_Available data_
Content starts

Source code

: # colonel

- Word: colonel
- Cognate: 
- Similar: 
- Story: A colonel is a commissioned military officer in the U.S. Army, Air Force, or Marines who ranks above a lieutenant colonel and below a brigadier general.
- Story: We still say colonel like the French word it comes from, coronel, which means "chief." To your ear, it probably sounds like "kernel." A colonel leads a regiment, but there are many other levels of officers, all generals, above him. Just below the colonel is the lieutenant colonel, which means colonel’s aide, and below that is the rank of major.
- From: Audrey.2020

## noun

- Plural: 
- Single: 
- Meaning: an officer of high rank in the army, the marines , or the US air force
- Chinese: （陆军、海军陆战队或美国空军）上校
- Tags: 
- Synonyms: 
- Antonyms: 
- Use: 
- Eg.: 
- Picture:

Content ends
Content starts

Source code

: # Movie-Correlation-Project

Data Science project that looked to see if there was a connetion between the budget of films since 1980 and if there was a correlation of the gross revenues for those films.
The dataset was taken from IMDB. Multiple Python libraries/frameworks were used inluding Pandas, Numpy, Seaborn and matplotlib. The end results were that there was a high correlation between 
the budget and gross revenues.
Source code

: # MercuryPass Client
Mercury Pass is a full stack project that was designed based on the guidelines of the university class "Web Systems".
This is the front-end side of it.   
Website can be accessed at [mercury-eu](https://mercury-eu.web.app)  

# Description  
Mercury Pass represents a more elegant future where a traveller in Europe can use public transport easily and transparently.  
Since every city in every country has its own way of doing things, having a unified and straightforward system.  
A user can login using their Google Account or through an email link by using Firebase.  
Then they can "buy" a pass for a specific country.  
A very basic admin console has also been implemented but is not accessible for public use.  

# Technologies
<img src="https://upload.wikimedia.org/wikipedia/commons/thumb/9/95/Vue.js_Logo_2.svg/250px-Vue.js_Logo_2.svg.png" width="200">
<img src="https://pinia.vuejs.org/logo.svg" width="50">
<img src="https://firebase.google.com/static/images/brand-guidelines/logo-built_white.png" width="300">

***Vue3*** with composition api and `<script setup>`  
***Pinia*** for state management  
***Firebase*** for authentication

Content ends
Content starts

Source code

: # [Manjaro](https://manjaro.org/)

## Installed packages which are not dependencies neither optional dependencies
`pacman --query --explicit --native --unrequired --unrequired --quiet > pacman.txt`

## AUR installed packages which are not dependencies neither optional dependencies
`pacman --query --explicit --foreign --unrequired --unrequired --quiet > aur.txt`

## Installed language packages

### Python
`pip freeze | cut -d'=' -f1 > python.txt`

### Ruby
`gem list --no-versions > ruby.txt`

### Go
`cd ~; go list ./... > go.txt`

Content ends

_Goal of the exercise_
Go through the entries and return each line where the word "country" appears.

_The answer_
Since every city in every country has its own way of doing things, having a unified and straightforward system.  
Then they can "buy" a pass for a specific country.  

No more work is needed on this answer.